» WHAT IS NEEDED
If a line in the entries below includes "null", show that line.

-- Opening Marker --

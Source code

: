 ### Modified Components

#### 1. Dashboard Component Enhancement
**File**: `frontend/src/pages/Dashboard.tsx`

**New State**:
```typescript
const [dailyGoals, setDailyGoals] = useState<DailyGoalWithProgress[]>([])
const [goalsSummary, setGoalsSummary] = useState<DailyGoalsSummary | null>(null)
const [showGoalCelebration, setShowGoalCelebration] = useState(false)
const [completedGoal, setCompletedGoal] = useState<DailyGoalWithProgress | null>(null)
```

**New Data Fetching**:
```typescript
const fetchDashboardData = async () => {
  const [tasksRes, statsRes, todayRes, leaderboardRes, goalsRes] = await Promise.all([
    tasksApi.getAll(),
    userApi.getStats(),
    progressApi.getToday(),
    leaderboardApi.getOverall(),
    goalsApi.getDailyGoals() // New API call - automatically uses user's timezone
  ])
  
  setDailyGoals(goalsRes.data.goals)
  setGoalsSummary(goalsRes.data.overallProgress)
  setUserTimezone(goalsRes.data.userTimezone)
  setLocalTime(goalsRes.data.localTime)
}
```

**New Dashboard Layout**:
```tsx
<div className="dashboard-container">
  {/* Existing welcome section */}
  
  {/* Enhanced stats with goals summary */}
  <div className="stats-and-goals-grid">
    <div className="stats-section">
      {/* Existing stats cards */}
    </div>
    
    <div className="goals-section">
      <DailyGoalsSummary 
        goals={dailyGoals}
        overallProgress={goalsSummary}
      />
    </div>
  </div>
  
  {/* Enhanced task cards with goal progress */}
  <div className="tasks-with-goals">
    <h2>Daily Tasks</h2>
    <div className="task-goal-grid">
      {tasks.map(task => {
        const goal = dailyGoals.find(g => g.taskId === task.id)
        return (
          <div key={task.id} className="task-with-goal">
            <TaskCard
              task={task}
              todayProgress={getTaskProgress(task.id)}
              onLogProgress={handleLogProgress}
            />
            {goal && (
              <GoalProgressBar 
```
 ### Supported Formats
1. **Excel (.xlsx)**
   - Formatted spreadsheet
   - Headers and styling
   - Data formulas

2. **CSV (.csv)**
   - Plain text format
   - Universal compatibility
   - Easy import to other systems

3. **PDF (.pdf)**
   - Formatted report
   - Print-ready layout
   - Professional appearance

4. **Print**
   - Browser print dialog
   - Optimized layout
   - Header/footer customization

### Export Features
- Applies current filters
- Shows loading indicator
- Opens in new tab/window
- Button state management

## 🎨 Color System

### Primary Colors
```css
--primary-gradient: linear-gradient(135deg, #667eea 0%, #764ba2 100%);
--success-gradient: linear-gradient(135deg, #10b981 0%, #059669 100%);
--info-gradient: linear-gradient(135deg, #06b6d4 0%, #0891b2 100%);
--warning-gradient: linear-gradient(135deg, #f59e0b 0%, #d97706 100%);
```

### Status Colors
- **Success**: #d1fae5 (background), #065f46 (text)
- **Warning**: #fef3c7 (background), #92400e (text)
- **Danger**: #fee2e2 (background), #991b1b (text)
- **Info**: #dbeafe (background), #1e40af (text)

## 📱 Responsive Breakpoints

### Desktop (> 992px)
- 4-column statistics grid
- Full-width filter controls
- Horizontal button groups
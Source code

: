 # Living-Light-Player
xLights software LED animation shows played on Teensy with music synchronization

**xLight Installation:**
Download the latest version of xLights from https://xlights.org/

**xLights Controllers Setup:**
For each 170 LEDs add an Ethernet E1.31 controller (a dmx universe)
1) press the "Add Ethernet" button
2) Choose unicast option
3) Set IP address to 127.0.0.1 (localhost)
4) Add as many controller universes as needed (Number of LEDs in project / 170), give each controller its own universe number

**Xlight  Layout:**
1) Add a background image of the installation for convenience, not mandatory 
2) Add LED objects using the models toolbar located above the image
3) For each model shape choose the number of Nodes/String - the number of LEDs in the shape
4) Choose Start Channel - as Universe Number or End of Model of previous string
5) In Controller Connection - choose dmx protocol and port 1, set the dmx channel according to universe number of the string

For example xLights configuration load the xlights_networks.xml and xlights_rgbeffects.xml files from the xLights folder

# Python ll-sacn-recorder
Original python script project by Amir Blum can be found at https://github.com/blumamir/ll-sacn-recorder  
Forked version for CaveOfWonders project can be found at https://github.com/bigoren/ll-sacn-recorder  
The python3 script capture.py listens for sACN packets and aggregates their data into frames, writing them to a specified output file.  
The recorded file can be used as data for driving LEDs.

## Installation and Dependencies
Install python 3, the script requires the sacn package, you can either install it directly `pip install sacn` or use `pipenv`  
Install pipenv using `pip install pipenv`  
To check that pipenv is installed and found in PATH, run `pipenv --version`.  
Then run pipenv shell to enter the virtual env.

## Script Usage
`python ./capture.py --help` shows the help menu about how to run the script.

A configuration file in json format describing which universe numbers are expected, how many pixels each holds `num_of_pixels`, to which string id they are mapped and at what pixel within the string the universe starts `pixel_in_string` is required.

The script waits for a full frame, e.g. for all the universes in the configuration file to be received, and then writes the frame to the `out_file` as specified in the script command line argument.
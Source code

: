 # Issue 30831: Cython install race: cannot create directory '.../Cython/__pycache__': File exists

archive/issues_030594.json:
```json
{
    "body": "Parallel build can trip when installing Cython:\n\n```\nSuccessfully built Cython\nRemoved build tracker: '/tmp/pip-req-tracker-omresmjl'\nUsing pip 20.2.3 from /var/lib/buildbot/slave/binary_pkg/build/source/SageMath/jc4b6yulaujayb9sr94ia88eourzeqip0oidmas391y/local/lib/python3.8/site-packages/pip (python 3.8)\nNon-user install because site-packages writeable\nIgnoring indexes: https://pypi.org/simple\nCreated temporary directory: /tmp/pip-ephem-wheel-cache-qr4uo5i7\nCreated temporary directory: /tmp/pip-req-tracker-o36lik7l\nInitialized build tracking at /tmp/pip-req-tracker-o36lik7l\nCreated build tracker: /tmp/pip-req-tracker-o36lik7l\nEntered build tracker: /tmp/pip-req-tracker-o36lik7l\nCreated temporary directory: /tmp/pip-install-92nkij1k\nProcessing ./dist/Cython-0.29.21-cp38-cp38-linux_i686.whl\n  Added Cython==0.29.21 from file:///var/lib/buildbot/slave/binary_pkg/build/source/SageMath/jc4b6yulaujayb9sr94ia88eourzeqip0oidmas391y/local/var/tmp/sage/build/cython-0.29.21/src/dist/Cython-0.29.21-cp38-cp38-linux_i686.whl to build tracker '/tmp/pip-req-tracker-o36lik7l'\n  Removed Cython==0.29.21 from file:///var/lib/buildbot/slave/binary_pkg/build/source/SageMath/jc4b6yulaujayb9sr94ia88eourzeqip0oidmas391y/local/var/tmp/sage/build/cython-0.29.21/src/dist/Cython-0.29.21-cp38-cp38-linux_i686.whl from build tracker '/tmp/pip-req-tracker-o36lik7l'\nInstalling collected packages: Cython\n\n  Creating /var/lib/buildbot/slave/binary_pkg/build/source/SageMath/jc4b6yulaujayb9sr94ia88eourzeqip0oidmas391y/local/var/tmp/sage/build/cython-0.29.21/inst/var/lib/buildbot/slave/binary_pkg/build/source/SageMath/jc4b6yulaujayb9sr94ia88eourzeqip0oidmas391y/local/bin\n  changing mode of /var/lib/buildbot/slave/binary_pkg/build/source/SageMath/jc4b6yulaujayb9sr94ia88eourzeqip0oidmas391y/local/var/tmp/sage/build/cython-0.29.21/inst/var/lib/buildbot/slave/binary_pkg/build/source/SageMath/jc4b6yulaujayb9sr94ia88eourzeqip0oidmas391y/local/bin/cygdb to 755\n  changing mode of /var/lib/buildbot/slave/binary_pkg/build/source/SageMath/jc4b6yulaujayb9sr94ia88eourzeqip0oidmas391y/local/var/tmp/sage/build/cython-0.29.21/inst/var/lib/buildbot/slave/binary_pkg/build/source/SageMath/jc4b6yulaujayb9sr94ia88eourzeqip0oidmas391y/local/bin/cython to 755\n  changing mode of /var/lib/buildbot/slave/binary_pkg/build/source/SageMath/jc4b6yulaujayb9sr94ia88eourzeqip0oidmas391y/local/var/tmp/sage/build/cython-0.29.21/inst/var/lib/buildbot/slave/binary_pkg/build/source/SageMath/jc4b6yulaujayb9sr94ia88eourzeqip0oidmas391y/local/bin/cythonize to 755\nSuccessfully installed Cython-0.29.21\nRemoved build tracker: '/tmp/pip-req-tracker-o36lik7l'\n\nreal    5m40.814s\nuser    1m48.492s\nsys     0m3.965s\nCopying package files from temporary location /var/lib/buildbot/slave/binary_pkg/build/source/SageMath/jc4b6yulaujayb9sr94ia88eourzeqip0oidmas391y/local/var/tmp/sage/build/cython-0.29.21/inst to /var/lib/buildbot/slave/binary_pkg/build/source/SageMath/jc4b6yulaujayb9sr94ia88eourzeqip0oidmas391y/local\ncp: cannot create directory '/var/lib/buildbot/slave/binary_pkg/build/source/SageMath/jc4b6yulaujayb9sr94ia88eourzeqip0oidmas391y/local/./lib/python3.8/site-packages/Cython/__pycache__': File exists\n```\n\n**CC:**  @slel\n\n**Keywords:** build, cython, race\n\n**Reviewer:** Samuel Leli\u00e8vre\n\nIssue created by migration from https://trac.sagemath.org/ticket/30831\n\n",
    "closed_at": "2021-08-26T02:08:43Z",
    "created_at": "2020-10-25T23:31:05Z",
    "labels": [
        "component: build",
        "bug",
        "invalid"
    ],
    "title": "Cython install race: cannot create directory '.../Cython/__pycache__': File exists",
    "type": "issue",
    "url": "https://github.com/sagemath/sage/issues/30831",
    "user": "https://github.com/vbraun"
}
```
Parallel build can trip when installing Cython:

-- Closing Marker --

» RESULT OF THIS TASK
const [goalsSummary, setGoalsSummary] = useState<DailyGoalsSummary | null>(null)
const [completedGoal, setCompletedGoal] = useState<DailyGoalWithProgress | null>(null)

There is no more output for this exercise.